Baltimore Mayor Brandon Scott Tests Positive for COVID-19, Is Quarantining

Baltimore Mayor Brandon Scott entered quarantine after testing positive for COVID-19 on Monday.

Scott, a Democrat elected mayor last November, tested positive despite being vaccinated against the virus. A statement from Scott's Communications Director Cal Harris said that the mayor was "proactively working" with health officials on contact tracing people he may have come in contact with at outdoor events over the weekend, having last tested negative on Friday.

"Mayor Scott tested positive for COVID-19 late this morning, and is currently self-isolating at his home in Northeast Baltimore," Harris said. "The Mayor is asymptomatic and currently feels fine. He will work remotely until he is officially cleared to return to City Hall."

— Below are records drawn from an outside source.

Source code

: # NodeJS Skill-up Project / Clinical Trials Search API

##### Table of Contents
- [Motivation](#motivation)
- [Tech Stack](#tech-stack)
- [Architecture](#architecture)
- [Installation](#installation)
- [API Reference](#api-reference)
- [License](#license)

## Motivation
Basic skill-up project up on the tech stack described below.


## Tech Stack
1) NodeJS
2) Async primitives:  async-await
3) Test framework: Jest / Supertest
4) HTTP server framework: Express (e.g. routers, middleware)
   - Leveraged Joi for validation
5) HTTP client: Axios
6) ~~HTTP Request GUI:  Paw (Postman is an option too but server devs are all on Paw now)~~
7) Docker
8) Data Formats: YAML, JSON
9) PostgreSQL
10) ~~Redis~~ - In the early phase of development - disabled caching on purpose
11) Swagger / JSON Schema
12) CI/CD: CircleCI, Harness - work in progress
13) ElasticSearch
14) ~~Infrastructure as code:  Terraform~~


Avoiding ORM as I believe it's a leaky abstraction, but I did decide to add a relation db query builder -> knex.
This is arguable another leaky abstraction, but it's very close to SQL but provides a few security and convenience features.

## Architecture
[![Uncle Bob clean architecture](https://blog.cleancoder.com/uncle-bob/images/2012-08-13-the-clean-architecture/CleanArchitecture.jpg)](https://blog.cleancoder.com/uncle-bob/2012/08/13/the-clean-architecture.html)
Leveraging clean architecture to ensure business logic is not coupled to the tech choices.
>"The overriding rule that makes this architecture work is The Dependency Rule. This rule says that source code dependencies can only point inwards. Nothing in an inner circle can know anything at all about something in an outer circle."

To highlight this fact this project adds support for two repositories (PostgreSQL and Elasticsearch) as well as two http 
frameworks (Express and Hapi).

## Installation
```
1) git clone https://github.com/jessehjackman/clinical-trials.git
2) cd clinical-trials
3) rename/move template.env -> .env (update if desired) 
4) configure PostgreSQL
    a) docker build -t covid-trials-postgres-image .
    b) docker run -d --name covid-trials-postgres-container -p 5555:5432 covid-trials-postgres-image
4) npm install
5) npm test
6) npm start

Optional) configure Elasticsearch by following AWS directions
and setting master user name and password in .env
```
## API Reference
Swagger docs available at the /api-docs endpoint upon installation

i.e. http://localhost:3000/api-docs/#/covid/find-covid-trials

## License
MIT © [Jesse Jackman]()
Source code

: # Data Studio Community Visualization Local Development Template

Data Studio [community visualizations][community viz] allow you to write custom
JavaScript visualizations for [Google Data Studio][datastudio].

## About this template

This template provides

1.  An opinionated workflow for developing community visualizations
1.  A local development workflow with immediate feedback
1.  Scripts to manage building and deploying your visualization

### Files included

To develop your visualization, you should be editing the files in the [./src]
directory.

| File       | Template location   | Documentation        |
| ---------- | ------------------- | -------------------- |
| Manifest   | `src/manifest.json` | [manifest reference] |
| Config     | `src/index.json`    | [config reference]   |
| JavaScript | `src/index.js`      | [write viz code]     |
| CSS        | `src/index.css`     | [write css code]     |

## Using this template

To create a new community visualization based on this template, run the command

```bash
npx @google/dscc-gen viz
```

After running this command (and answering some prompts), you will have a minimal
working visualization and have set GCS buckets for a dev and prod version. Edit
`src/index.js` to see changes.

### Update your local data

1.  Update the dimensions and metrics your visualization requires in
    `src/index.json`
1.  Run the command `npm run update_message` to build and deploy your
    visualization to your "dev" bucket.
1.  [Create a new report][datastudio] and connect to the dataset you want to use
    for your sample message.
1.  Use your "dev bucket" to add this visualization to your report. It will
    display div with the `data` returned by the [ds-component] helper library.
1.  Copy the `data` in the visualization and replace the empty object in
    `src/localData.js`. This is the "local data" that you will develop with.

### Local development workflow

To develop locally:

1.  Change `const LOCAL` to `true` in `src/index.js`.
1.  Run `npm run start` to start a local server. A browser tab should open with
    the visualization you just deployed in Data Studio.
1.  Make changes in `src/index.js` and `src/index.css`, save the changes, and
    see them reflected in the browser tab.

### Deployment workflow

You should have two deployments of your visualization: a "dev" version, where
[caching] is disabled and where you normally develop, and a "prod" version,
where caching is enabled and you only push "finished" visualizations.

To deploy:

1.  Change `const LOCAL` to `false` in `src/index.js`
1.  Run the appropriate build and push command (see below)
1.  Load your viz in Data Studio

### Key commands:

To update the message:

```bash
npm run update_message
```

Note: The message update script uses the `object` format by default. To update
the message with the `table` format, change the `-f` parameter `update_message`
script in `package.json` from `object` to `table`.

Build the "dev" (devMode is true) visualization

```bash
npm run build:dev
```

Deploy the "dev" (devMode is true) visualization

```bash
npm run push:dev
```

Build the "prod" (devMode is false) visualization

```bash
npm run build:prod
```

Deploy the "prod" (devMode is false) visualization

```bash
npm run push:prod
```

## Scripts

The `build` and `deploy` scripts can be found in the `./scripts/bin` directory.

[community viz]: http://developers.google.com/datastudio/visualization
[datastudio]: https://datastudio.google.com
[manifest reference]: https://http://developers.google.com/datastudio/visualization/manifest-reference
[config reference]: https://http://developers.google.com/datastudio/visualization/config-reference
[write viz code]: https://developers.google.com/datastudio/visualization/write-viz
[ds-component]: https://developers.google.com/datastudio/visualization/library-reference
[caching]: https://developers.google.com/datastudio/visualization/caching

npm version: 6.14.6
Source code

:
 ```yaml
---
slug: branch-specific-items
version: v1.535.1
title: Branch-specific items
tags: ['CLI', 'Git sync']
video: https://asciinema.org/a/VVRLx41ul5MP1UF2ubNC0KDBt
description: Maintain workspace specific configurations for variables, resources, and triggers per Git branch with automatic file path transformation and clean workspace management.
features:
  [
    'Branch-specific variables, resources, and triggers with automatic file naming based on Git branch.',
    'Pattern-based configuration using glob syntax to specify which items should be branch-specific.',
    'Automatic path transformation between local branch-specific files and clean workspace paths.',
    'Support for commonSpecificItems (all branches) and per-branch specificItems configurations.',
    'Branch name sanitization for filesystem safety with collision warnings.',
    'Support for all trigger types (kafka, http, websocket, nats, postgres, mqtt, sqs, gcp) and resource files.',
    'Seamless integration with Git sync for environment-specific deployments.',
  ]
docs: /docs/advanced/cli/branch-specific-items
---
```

"The Mayor regularly gets tested for COVID-19 to safeguard the health of City Hall colleagues and Baltimoreans he meets in the community," added Harris. "His test results came back negative last Friday, however he received two positive tests today."

Harris went on to say that the mayor had been following city health protocols in addition to being vaccinated, calling the breakthrough infection "another reminder of the vast challenges faced by the ongoing global pandemic."

Baltimore Mayor Brandon Scott COVID-19 Positive Vaccinated
Baltimore Mayor Brandon Scott, who is vaccinated against COVID-19, twice tested positive for the virus on Monday. Scott is pictured during a news conference in Baltimore, Maryland on May 17, 2021. Alex Wong/Getty

The mayor attended multiple public events on Saturday and Sunday, according to The Baltimore Sun. Staff members who attended the events are reportedly being tested for the virus as contact tracing efforts for other attendees continue. Scott's office declined Newsweek's request for further comment and information.

Baltimore had seen an average of just over 113 new cases of COVID-19 per day on Monday, according to the city's health department. Like most of the country, the city had a "high" level of community transmission, according to the Centers for Disease Control and Prevention. The Maryland Department of Health reported over 1,000 new cases in the state on Monday.

It is not clear how many of the new cases detected in Baltimore are among the vaccinated. However, just over 70 percent of adults in the city had received at least one dose of a COVID-19 vaccine, while the same was true for over 84 percent of adults in Maryland as a whole.

The unvaccinated constitute the vast majority of severe cases of COVID-19 resulting in hospitalization or death nationally. However, typically mildly breakthrough cases in the vaccinated became more common in recent months as the highly contagious Delta variant emerged as the newly dominant strain of the virus.

Data from Washington state suggests that breakthrough infections between January and August were occurring at a rate of around 1 in 5,000, while more recent breakthrough cases have been seen at a rate of approximately 1 in 100, according to Johns Hopkins University.